* **Supplied records**:
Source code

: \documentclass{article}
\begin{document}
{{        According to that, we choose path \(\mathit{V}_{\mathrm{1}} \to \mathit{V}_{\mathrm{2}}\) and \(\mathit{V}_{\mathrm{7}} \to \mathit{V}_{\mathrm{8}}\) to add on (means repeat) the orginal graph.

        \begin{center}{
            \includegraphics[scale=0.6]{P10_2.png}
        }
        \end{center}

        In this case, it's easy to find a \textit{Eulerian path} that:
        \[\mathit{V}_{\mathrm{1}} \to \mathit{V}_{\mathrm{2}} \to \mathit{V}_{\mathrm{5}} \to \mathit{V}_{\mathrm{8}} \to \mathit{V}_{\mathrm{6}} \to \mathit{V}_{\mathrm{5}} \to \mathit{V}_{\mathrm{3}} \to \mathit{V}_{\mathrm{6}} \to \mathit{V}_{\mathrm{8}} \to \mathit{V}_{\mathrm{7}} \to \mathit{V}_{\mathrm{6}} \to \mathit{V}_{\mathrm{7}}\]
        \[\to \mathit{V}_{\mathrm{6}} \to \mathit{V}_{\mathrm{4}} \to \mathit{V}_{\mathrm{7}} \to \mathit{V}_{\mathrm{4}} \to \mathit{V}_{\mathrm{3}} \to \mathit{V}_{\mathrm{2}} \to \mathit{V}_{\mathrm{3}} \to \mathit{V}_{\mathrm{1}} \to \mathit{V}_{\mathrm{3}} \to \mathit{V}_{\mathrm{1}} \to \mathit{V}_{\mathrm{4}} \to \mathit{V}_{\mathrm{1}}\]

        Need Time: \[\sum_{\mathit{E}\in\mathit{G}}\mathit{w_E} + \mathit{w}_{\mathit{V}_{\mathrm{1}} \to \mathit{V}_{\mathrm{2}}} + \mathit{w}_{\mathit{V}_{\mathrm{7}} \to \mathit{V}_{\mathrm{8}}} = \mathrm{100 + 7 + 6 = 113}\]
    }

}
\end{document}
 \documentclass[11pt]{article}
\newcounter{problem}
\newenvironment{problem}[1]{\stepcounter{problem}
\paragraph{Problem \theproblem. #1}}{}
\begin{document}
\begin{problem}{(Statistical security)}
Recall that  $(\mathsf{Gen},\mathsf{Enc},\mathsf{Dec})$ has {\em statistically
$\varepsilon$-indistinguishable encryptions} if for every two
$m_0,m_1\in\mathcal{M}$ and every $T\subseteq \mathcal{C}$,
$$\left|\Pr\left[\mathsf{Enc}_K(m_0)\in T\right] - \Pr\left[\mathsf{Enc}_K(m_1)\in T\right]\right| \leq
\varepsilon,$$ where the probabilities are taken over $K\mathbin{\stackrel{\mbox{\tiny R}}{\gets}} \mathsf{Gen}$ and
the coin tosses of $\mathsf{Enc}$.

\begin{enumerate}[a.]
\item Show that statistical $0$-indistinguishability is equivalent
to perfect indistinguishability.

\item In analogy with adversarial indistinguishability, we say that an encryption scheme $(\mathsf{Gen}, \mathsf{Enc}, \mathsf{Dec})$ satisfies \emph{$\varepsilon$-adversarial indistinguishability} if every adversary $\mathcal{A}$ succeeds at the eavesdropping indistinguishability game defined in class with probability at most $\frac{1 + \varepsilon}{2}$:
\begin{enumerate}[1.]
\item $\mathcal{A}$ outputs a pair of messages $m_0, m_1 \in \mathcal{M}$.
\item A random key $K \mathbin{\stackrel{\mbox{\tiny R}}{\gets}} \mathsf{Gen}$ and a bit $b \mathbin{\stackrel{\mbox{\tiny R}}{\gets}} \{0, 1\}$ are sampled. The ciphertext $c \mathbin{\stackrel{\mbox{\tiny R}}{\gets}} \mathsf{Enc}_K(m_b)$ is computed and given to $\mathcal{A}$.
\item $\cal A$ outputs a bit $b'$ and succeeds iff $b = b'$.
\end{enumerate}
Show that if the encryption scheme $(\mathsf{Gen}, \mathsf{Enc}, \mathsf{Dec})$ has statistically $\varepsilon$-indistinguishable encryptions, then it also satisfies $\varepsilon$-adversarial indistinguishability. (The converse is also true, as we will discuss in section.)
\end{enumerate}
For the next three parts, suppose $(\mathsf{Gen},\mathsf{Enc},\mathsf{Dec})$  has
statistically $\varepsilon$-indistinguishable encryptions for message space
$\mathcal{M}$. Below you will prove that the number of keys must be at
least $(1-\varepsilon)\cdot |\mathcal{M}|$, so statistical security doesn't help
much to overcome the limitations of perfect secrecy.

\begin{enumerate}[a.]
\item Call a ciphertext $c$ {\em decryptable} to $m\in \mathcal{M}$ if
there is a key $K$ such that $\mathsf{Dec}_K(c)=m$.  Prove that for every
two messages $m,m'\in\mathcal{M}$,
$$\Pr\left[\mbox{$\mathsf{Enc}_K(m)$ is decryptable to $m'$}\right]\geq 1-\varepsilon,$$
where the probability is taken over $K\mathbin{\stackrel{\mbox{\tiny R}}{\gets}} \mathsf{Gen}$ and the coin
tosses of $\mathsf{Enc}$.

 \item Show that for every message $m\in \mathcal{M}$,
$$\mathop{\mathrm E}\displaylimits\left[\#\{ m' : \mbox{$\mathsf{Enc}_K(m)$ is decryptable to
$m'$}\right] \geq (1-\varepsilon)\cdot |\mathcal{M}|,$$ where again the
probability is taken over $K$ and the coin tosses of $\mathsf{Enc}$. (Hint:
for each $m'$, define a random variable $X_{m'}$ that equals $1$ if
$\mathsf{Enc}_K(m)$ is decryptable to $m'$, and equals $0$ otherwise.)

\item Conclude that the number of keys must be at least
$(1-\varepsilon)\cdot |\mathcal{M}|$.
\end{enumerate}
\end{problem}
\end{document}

* **Work required**: Pull every line holding "succeeds" out of the records.

* **Exercise solution**:
\item In analogy with adversarial indistinguishability, we say that an encryption scheme $(\mathsf{Gen}, \mathsf{Enc}, \mathsf{Dec})$ satisfies \emph{$\varepsilon$-adversarial indistinguishability} if every adversary $\mathcal{A}$ succeeds at the eavesdropping indistinguishability game defined in class with probability at most $\frac{1 + \varepsilon}{2}$:
\item $\cal A$ outputs a bit $b'$ and succeeds iff $b = b'$.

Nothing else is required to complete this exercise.